INSTRUCTIONS TO FOLLOW:
From the data underneath, reproduce exactly the stretch that begins at the line with "mentioned. In this" and ends after the line with "object of wonder".

EXERCISE DATA:
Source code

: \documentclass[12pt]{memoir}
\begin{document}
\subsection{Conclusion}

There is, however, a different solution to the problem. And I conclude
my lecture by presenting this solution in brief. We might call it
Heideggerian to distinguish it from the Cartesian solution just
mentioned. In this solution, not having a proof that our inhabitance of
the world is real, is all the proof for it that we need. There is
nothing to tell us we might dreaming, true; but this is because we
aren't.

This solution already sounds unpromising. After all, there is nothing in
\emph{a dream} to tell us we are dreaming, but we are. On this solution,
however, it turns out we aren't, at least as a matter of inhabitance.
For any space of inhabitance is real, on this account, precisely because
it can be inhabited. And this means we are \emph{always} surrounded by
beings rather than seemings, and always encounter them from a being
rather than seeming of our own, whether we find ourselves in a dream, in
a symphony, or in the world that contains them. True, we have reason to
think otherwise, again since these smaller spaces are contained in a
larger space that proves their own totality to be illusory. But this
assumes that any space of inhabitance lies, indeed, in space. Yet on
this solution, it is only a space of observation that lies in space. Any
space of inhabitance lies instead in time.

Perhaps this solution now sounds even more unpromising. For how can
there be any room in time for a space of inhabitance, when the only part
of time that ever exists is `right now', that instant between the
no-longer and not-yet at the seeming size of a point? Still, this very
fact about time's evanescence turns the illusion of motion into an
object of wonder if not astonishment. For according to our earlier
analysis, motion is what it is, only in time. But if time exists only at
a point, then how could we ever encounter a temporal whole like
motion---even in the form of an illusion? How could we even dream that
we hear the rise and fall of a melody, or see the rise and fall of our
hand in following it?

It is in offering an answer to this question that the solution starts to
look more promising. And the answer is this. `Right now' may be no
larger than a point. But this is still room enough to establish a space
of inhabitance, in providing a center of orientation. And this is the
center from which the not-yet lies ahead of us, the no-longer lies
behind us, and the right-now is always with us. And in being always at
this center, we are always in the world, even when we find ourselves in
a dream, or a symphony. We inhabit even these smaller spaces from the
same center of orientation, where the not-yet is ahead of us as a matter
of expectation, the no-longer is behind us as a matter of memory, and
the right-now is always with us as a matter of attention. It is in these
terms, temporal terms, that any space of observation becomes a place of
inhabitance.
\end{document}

RESULT FOR THIS TASK:
mentioned. In this solution, not having a proof that our inhabitance of
the world is real, is all the proof for it that we need. There is
nothing to tell us we might dreaming, true; but this is because we
aren't.

This solution already sounds unpromising. After all, there is nothing in
\emph{a dream} to tell us we are dreaming, but we are. On this solution,
however, it turns out we aren't, at least as a matter of inhabitance.
For any space of inhabitance is real, on this account, precisely because
it can be inhabited. And this means we are \emph{always} surrounded by
beings rather than seemings, and always encounter them from a being
rather than seeming of our own, whether we find ourselves in a dream, in
a symphony, or in the world that contains them. True, we have reason to
think otherwise, again since these smaller spaces are contained in a
larger space that proves their own totality to be illusory. But this
assumes that any space of inhabitance lies, indeed, in space. Yet on
this solution, it is only a space of observation that lies in space. Any
space of inhabitance lies instead in time.

Perhaps this solution now sounds even more unpromising. For how can
there be any room in time for a space of inhabitance, when the only part
of time that ever exists is `right now', that instant between the
no-longer and not-yet at the seeming size of a point? Still, this very
fact about time's evanescence turns the illusion of motion into an
object of wonder if not astonishment. For according to our earlier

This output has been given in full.